“For instance, just this matter of the siesta. Right now, all through this time zone on the planet, hardly a wheel is turning, hardly a machine is tended, hardly a man is at his work. They’re all lying in the sun making poems or humming songs or just drowsing. There’s a whole civilization to be built, Vahino! There are plantations, mines, factories, cities abuilding — you just can’t do it on a four-hour working day.”
“No. But perhaps we haven’t the energy of your race. You are a hyperthyroid species, you know.”
“You’ll just have to learn. Work doesn’t have to be backbreaking. The whole aim of mechanizing your culture is to release you from physical labor and the uncertainty of dependence on the land.
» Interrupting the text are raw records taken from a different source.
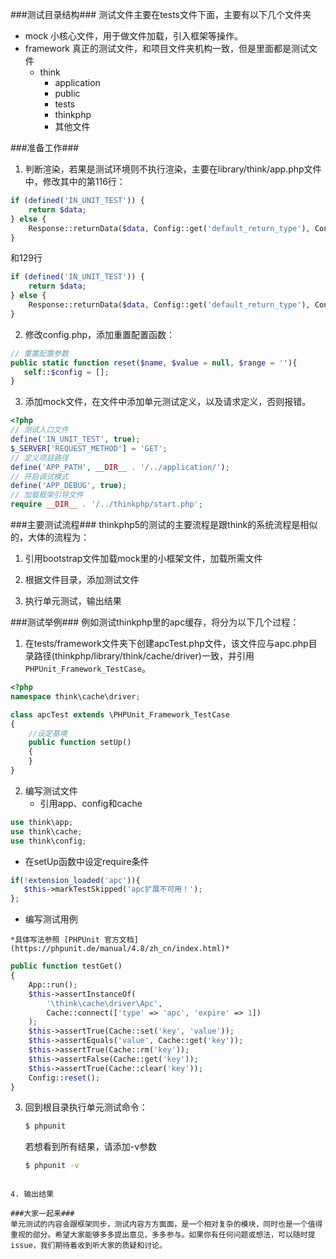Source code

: ###测试目录结构###
测试文件主要在tests文件下面，主要有以下几个文件夹
- mock 小核心文件，用于做文件加载，引入框架等操作。
- framework 真正的测试文件，和项目文件夹机构一致，但是里面都是测试文件
  - think
     - application
     - public
     - tests
     - thinkphp
     - 其他文件

###准备工作###
1. 判断渲染，若果是测试环境则不执行渲染，主要在library/think/app.php文件中，修改其中的第116行：

  ```php
  if (defined('IN_UNIT_TEST')) {
      return $data;
  } else {
      Response::returnData($data, Config::get('default_return_type'), Config::get('response_exit'));
  }
  ```
  和129行

  ```php
  if (defined('IN_UNIT_TEST')) {
      return $data;
  } else {
      Response::returnData($data, Config::get('default_return_type'), Config::get('response_exit'));
  }
  ```

2. 修改config.php，添加重置配置函数：

  ```php
  // 重置配置参数
  public static function reset($name, $value = null, $range = ''){
     self::$config = [];
  }
  ```

3. 添加mock文件，在文件中添加单元测试定义，以及请求定义，否则报错。

  ```php
  <?php
  // 测试入口文件
  define('IN_UNIT_TEST', true);
  $_SERVER['REQUEST_METHOD'] = 'GET';
  // 定义项目路径
  define('APP_PATH', __DIR__ . '/../application/');
  // 开启调试模式
  define('APP_DEBUG', true);
  // 加载框架引导文件
  require __DIR__ . '/../thinkphp/start.php';
  ```

###主要测试流程###
thinkphp5的测试的主要流程是跟think的系统流程是相似的，大体的流程为：

1. 引用bootstrap文件加载mock里的小框架文件，加载所需文件

2. 根据文件目录，添加测试文件

3. 执行单元测试，输出结果

###测试举例###
例如测试thinkphp里的apc缓存，将分为以下几个过程：

1. 在tests/framework文件夹下创建apcTest.php文件，该文件应与apc.php目录路径(thinkphp/library/think/cache/driver)一致，并引用 `PHPUnit_Framework_TestCase`。

  ```php
  <?php
  namespace think\cache\driver;

  class apcTest extends \PHPUnit_Framework_TestCase
  {
      //设定基境
      public function setUp()
      {
      }
  }
  ```

2. 编写测试文件
   - 引用app、config和cache

  ```php
  use think\app;
  use think\cache;
  use think\config;
  ```
   - 在setUp函数中设定require条件

  ```php
  if(!extension_loaded('apc')){
     $this->markTestSkipped('apc扩展不可用！');
  };
  ```

   - 编写测试用例

   	*具体写法参照 [PHPUnit 官方文档](https://phpunit.de/manual/4.8/zh_cn/index.html)*

  ```php
  public function testGet()
  {
      App::run();
      $this->assertInstanceOf(
          '\think\cache\driver\Apc',
          Cache::connect(['type' => 'apc', 'expire' => 1])
      );
      $this->assertTrue(Cache::set('key', 'value'));
      $this->assertEquals('value', Cache::get('key'));
      $this->assertTrue(Cache::rm('key'));
      $this->assertFalse(Cache::get('key'));
      $this->assertTrue(Cache::clear('key'));
      Config::reset();
  }
  ```

3. 回到根目录执行单元测试命令：
    ```bash
    $ phpunit
    ```
    若想看到所有结果，请添加-v参数
    ```bash
    $ phpunit -v
  ```

4. 输出结果

###大家一起来###
单元测试的内容会跟框架同步，测试内容方方面面，是一个相对复杂的模块，同时也是一个值得重视的部分。希望大家能够多多提出意见，多多参与。如果你有任何问题或想法，可以随时提issue，我们期待着收到听大家的质疑和讨论。


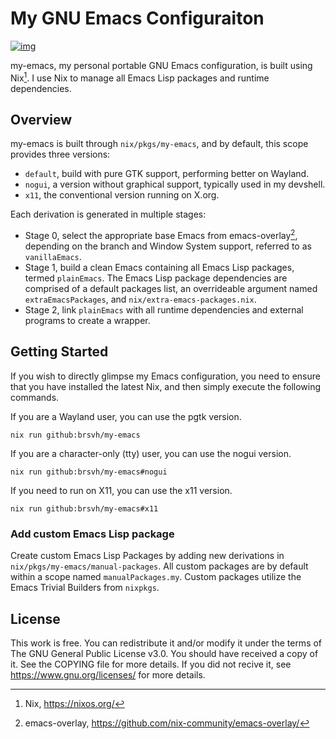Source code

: # My GNU Emacs Configuraiton

[![img](https://img.shields.io/badge/cachix-brsvh-blue.svg)](https://brsvh.cachix.org)

my-emacs, my personal portable GNU Emacs configuration, is built using
Nix[^1]. I use Nix to manage all Emacs Lisp packages and runtime
dependencies.

## Overview

my-emacs is built through `nix/pkgs/my-emacs`, and by default, this
scope provides three versions:

- `default`, build with pure GTK support, performing better on Wayland.
- `nogui`, a version without graphical support, typically used in my
  devshell.
- `x11`, the conventional version running on X.org.

Each derivation is generated in multiple stages:

- Stage 0, select the appropriate base Emacs from emacs-overlay[^2],
  depending on the branch and Window System support, referred to as
  `vanillaEmacs`.
- Stage 1, build a clean Emacs containing all Emacs Lisp packages,
  termed `plainEmacs`. The Emacs Lisp package dependencies are comprised
  of a default packages list, an overrideable argument named
  `extraEmacsPackages`, and `nix/extra-emacs-packages.nix`.
- Stage 2, link `plainEmacs` with all runtime dependencies and external
  programs to create a wrapper.

## Getting Started

If you wish to directly glimpse my Emacs configuration, you need to
ensure that you have installed the latest Nix, and then simply execute
the following commands.

If you are a Wayland user, you can use the pgtk version.

``` shell
nix run github:brsvh/my-emacs
```

If you are a character-only (tty) user, you can use the nogui version.

``` shell
nix run github:brsvh/my-emacs#nogui
```

If you need to run on X11, you can use the x11 version.

``` shell
nix run github:brsvh/my-emacs#x11
```

### Add custom Emacs Lisp package

Create custom Emacs Lisp Packages by adding new derivations in
`nix/pkgs/my-emacs/manual-packages`. All custom packages are by default
within a scope named `manualPackages.my`. Custom packages utilize the
Emacs Trivial Builders from `nixpkgs`.

## License

This work is free.  You can redistribute it and/or modify it under the
terms of The GNU General Public License v3.0.  You should have received
a copy of it.  See the COPYING file for more details.  If you did not
recive it, see <https://www.gnu.org/licenses/> for more details.

[^1]: Nix, <https://nixos.org/>
[^2]: emacs-overlay, <https://github.com/nix-community/emacs-overlay/>

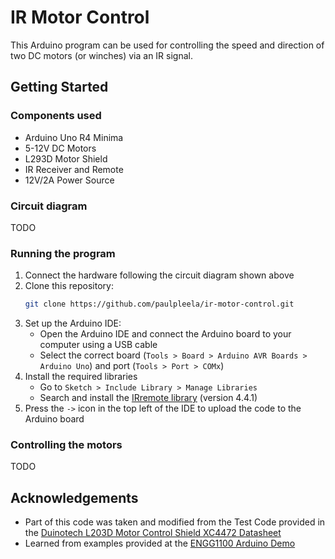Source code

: # IR Motor Control
This Arduino program can be used for controlling the speed and direction of two DC motors (or winches) via an IR signal.

## Getting Started
### Components used
- Arduino Uno R4 Minima
- 5-12V DC Motors
- L293D Motor Shield
- IR Receiver and Remote
- 12V/2A Power Source

### Circuit diagram
TODO

### Running the program
1. Connect the hardware following the circuit diagram shown above
2. Clone this repository:
    ```bash
    git clone https://github.com/paulpleela/ir-motor-control.git
    ```
3. Set up the Arduino IDE:
    - Open the Arduino IDE and connect the Arduino board to your computer using a USB cable
    - Select the correct board (`Tools > Board > Arduino AVR Boards > Arduino Uno`) and port (`Tools > Port > COMx`)
4. Install the required libraries
    - Go to `Sketch > Include Library > Manage Libraries`
    - Search and install the [IRremote library](http://www.dfrobot.com/wiki/index.php?title=IR_Kit%28SKU:DFR0107%29) (version 4.4.1)
6. Press the `->` icon in the top left of the IDE to upload the code to the Arduino board

### Controlling the motors
TODO

## Acknowledgements
- Part of this code was taken and modified from the Test Code provided in the [Duinotech L203D Motor Control Shield XC4472 Datasheet](https://www.electusdistribution.com.au/dbdocument/701175/xc4472_manual_14833.pdf)
- Learned from examples provided at the [ENGG1100 Arduino Demo](https://github.com/aburo8/engg1100-demo)
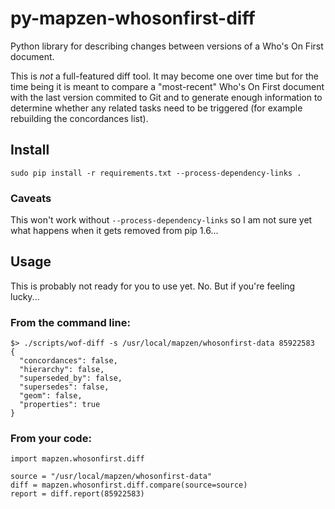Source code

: # py-mapzen-whosonfirst-diff

Python library for describing changes between versions of a Who\'s On First document.

This is *not* a full-featured diff tool. It may become one over time but for the time being it is meant to compare a "most-recent"  Who's On First document with the last version commited to Git and to generate enough information to determine whether any related tasks need to be triggered (for example rebuilding the concordances list).

## Install

```
sudo pip install -r requirements.txt --process-dependency-links .
```

### Caveats

This won't work without `--process-dependency-links` so I am not sure yet what happens when it gets removed from pip 1.6...

## Usage

This is probably not ready for you to use yet. No. But if you're feeling lucky...

### From the command line:

```
$> ./scripts/wof-diff -s /usr/local/mapzen/whosonfirst-data 85922583 
{
  "concordances": false, 
  "hierarchy": false, 
  "superseded_by": false, 
  "supersedes": false, 
  "geom": false, 
  "properties": true
}
```

### From your code:

```
import mapzen.whosonfirst.diff

source = "/usr/local/mapzen/whosonfirst-data"
diff = mapzen.whosonfirst.diff.compare(source=source)
report = diff.report(85922583)
```

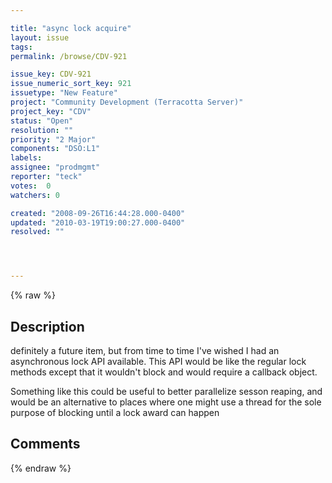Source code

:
 ```yaml
---

title: "async lock acquire"
layout: issue
tags: 
permalink: /browse/CDV-921

issue_key: CDV-921
issue_numeric_sort_key: 921
issuetype: "New Feature"
project: "Community Development (Terracotta Server)"
project_key: "CDV"
status: "Open"
resolution: ""
priority: "2 Major"
components: "DSO:L1"
labels: 
assignee: "prodmgmt"
reporter: "teck"
votes:  0
watchers: 0

created: "2008-09-26T16:44:28.000-0400"
updated: "2010-03-19T19:00:27.000-0400"
resolved: ""




---
```


{% raw %}

## Description

<div markdown="1" class="description">

definitely a future item, but from time to time I've wished I had an asynchronous lock API available. This API would be like the regular lock methods except that it wouldn't block and would require a callback object. 

Something like this could be useful to better parallelize sesson reaping, and would be an alternative to places where one might use a thread for the sole purpose of blocking until a lock award can happen 

</div>

## Comments



{% endraw %}
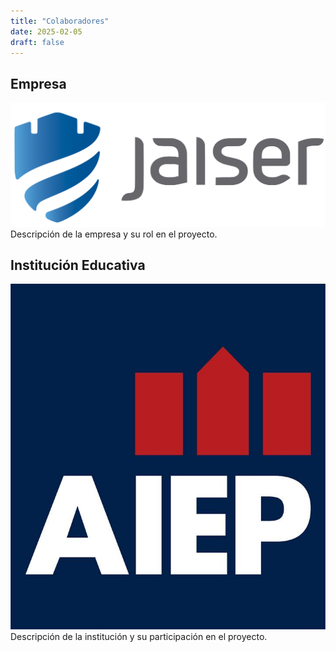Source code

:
 ```yaml
---
title: "Colaboradores"
date: 2025-02-05
draft: false
---
```


## Empresa
![Logo Empresa](/static/images/logo-empresa.png)
Descripción de la empresa y su rol en el proyecto.

## Institución Educativa
![Logo Institución](/static/images/logo-institucion.png)
Descripción de la institución y su participación en el proyecto.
And a mechanical civilization can’t be cluttered with as many old beliefs and rituals and customs and traditions as yours is. There just isn’t time. Life is too short. And it’s too incongruous. You’re still like the Skontarans, lugging their silly spears around after they’ve lost all practical value.”
“Tradition makes life — the meaning of life…”
“The machine culture has its own tradition. You’ll learn. It has its own meaning, and I think that is the meaning of the future. If you insist on clinging to outworn habits, you’ll never catch up with history. Why, your currency system…”
“It’s practical.”
In its own field. But how can you trade with Sol if you base your credits on silver and Sol’s are an abstract actuarial quantity? You’ll have to convert to our system for purpose of trade — so you might as well change over at home, too. Similarly, you’ll have to learn the metric system if you expect to use our machines or make sense to our scientists. You’ll have to adopt… oh, everything!
“Why, your very society — No wonder you haven’t exploited even the planets of your own system when every man insists on being buried at his birthplace. It’s a pretty sentiment, but it’s no more than that, and you’ll have to get rid of it if you’re to reach the stars.
“Even your religion.. excuse me… but you must realize that it has many elements which modern science has flatly disproved.”
“I’m an agnostic,” said Vahino quietly. “But the religion of Mauiroa means a lot to many people.”